> DATA SHOWN:
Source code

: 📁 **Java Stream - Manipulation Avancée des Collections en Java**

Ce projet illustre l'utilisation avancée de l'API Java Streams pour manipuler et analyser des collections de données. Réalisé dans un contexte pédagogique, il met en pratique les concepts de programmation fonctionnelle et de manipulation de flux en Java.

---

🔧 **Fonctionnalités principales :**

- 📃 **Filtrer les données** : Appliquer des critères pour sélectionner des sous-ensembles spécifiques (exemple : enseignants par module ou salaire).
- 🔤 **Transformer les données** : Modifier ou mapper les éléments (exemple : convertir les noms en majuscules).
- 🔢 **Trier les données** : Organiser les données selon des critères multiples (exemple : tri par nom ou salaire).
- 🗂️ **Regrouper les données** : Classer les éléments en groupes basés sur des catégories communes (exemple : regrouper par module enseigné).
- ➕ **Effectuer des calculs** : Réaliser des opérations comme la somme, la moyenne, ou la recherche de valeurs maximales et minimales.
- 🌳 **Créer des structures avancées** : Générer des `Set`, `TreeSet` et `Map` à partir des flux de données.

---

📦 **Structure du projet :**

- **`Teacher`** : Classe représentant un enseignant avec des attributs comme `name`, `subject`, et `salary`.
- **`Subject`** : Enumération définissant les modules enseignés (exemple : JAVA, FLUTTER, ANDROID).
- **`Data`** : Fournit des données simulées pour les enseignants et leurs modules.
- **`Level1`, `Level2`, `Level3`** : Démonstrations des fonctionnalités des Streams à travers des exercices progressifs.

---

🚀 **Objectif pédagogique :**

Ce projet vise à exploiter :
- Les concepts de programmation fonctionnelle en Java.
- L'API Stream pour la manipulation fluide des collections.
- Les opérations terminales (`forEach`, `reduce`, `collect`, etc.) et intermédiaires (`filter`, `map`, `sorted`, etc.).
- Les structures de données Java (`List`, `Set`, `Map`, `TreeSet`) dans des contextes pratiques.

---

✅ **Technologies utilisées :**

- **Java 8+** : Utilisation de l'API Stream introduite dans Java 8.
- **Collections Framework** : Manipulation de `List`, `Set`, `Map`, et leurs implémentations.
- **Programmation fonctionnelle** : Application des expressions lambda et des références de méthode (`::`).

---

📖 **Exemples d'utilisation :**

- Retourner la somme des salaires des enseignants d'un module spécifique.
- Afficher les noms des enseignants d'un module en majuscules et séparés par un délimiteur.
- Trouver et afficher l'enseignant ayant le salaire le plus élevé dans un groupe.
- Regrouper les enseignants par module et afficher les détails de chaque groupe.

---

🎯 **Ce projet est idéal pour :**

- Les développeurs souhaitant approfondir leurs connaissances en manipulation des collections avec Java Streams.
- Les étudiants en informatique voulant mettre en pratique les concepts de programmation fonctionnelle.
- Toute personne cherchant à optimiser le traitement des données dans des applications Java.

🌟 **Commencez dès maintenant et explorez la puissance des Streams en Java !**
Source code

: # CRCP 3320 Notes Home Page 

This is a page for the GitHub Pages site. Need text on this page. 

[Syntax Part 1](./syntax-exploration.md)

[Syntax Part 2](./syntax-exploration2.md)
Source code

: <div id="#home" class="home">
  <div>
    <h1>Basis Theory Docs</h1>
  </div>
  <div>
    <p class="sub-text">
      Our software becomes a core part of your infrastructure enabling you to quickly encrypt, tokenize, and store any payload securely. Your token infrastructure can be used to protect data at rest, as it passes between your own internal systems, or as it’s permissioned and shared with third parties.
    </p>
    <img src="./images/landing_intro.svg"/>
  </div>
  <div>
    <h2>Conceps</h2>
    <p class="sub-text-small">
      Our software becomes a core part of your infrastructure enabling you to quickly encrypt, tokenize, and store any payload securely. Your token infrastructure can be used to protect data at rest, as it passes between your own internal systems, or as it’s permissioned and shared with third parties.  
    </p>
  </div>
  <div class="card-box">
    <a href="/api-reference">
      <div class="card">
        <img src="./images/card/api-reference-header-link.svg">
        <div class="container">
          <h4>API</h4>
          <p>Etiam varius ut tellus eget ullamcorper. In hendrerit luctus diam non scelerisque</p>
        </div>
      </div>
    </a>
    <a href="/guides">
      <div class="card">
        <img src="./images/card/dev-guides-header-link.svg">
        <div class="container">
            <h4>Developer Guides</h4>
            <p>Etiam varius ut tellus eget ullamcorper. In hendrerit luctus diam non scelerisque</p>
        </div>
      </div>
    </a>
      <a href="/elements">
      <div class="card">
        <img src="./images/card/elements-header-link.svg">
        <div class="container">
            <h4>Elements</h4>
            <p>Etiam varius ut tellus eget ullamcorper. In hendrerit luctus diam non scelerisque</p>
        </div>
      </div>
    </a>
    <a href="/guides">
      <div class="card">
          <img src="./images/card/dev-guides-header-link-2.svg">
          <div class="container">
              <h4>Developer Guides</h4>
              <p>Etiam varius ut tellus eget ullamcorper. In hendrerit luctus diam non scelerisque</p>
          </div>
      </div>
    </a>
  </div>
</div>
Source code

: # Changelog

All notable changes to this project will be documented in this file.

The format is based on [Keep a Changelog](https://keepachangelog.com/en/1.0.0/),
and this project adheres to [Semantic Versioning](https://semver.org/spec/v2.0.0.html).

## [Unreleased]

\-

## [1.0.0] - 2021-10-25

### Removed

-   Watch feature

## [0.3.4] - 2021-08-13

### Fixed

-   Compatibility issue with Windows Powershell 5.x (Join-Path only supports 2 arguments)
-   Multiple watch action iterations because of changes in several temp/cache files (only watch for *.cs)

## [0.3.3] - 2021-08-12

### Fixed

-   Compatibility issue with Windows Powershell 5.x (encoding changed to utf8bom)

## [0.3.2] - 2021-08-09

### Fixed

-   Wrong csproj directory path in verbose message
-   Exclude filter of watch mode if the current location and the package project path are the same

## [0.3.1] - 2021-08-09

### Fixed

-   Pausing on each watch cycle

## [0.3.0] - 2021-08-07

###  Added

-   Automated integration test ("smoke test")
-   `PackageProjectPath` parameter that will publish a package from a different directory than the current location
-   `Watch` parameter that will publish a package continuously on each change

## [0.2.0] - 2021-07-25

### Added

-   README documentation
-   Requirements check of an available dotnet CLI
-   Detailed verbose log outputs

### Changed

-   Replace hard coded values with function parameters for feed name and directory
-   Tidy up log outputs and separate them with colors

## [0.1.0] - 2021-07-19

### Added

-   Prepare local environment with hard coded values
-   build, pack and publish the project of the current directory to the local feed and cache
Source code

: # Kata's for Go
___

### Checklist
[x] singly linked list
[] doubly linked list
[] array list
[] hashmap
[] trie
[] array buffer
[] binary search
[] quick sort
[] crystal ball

> TASK BRIEF: Write the data out again. Match it exactly.

> EXPECTED ANSWER:
Source code

: 📁 **Java Stream - Manipulation Avancée des Collections en Java**

Ce projet illustre l'utilisation avancée de l'API Java Streams pour manipuler et analyser des collections de données. Réalisé dans un contexte pédagogique, il met en pratique les concepts de programmation fonctionnelle et de manipulation de flux en Java.

---

🔧 **Fonctionnalités principales :**

- 📃 **Filtrer les données** : Appliquer des critères pour sélectionner des sous-ensembles spécifiques (exemple : enseignants par module ou salaire).
- 🔤 **Transformer les données** : Modifier ou mapper les éléments (exemple : convertir les noms en majuscules).
- 🔢 **Trier les données** : Organiser les données selon des critères multiples (exemple : tri par nom ou salaire).
- 🗂️ **Regrouper les données** : Classer les éléments en groupes basés sur des catégories communes (exemple : regrouper par module enseigné).
- ➕ **Effectuer des calculs** : Réaliser des opérations comme la somme, la moyenne, ou la recherche de valeurs maximales et minimales.
- 🌳 **Créer des structures avancées** : Générer des `Set`, `TreeSet` et `Map` à partir des flux de données.

---

📦 **Structure du projet :**

- **`Teacher`** : Classe représentant un enseignant avec des attributs comme `name`, `subject`, et `salary`.
- **`Subject`** : Enumération définissant les modules enseignés (exemple : JAVA, FLUTTER, ANDROID).
- **`Data`** : Fournit des données simulées pour les enseignants et leurs modules.
- **`Level1`, `Level2`, `Level3`** : Démonstrations des fonctionnalités des Streams à travers des exercices progressifs.

---

🚀 **Objectif pédagogique :**

Ce projet vise à exploiter :
- Les concepts de programmation fonctionnelle en Java.
- L'API Stream pour la manipulation fluide des collections.
- Les opérations terminales (`forEach`, `reduce`, `collect`, etc.) et intermédiaires (`filter`, `map`, `sorted`, etc.).
- Les structures de données Java (`List`, `Set`, `Map`, `TreeSet`) dans des contextes pratiques.

---

✅ **Technologies utilisées :**

- **Java 8+** : Utilisation de l'API Stream introduite dans Java 8.
- **Collections Framework** : Manipulation de `List`, `Set`, `Map`, et leurs implémentations.
- **Programmation fonctionnelle** : Application des expressions lambda et des références de méthode (`::`).

---

📖 **Exemples d'utilisation :**

- Retourner la somme des salaires des enseignants d'un module spécifique.
- Afficher les noms des enseignants d'un module en majuscules et séparés par un délimiteur.
- Trouver et afficher l'enseignant ayant le salaire le plus élevé dans un groupe.
- Regrouper les enseignants par module et afficher les détails de chaque groupe.

---

🎯 **Ce projet est idéal pour :**

- Les développeurs souhaitant approfondir leurs connaissances en manipulation des collections avec Java Streams.
- Les étudiants en informatique voulant mettre en pratique les concepts de programmation fonctionnelle.
- Toute personne cherchant à optimiser le traitement des données dans des applications Java.

🌟 **Commencez dès maintenant et explorez la puissance des Streams en Java !**
Source code

: # CRCP 3320 Notes Home Page 

This is a page for the GitHub Pages site. Need text on this page. 

[Syntax Part 1](./syntax-exploration.md)

[Syntax Part 2](./syntax-exploration2.md)
Source code

: <div id="#home" class="home">
  <div>
    <h1>Basis Theory Docs</h1>
  </div>
  <div>
    <p class="sub-text">
      Our software becomes a core part of your infrastructure enabling you to quickly encrypt, tokenize, and store any payload securely. Your token infrastructure can be used to protect data at rest, as it passes between your own internal systems, or as it’s permissioned and shared with third parties.
    </p>
    <img src="./images/landing_intro.svg"/>
  </div>
  <div>
    <h2>Conceps</h2>
    <p class="sub-text-small">
      Our software becomes a core part of your infrastructure enabling you to quickly encrypt, tokenize, and store any payload securely. Your token infrastructure can be used to protect data at rest, as it passes between your own internal systems, or as it’s permissioned and shared with third parties.  
    </p>
  </div>
  <div class="card-box">
    <a href="/api-reference">
      <div class="card">
        <img src="./images/card/api-reference-header-link.svg">
        <div class="container">
          <h4>API</h4>
          <p>Etiam varius ut tellus eget ullamcorper. In hendrerit luctus diam non scelerisque</p>
        </div>
      </div>
    </a>
    <a href="/guides">
      <div class="card">
        <img src="./images/card/dev-guides-header-link.svg">
        <div class="container">
            <h4>Developer Guides</h4>
            <p>Etiam varius ut tellus eget ullamcorper. In hendrerit luctus diam non scelerisque</p>
        </div>
      </div>
    </a>
      <a href="/elements">
      <div class="card">
        <img src="./images/card/elements-header-link.svg">
        <div class="container">
            <h4>Elements</h4>
            <p>Etiam varius ut tellus eget ullamcorper. In hendrerit luctus diam non scelerisque</p>
        </div>
      </div>
    </a>
    <a href="/guides">
      <div class="card">
          <img src="./images/card/dev-guides-header-link-2.svg">
          <div class="container">
              <h4>Developer Guides</h4>
              <p>Etiam varius ut tellus eget ullamcorper. In hendrerit luctus diam non scelerisque</p>
          </div>
      </div>
    </a>
  </div>
</div>
Source code

: # Changelog

All notable changes to this project will be documented in this file.

The format is based on [Keep a Changelog](https://keepachangelog.com/en/1.0.0/),
and this project adheres to [Semantic Versioning](https://semver.org/spec/v2.0.0.html).

## [Unreleased]

\-

## [1.0.0] - 2021-10-25

### Removed

-   Watch feature

## [0.3.4] - 2021-08-13

### Fixed

-   Compatibility issue with Windows Powershell 5.x (Join-Path only supports 2 arguments)
-   Multiple watch action iterations because of changes in several temp/cache files (only watch for *.cs)

## [0.3.3] - 2021-08-12

### Fixed

-   Compatibility issue with Windows Powershell 5.x (encoding changed to utf8bom)

## [0.3.2] - 2021-08-09

### Fixed

-   Wrong csproj directory path in verbose message
-   Exclude filter of watch mode if the current location and the package project path are the same

## [0.3.1] - 2021-08-09

### Fixed

-   Pausing on each watch cycle

## [0.3.0] - 2021-08-07

###  Added

-   Automated integration test ("smoke test")
-   `PackageProjectPath` parameter that will publish a package from a different directory than the current location
-   `Watch` parameter that will publish a package continuously on each change

## [0.2.0] - 2021-07-25

### Added

-   README documentation
-   Requirements check of an available dotnet CLI
-   Detailed verbose log outputs

### Changed

-   Replace hard coded values with function parameters for feed name and directory
-   Tidy up log outputs and separate them with colors

## [0.1.0] - 2021-07-19

### Added

-   Prepare local environment with hard coded values
-   build, pack and publish the project of the current directory to the local feed and cache
Source code

: # Kata's for Go
___

### Checklist
[x] singly linked list
[] doubly linked list
[] array list
[] hashmap
[] trie
[] array buffer
[] binary search
[] quick sort
[] crystal ball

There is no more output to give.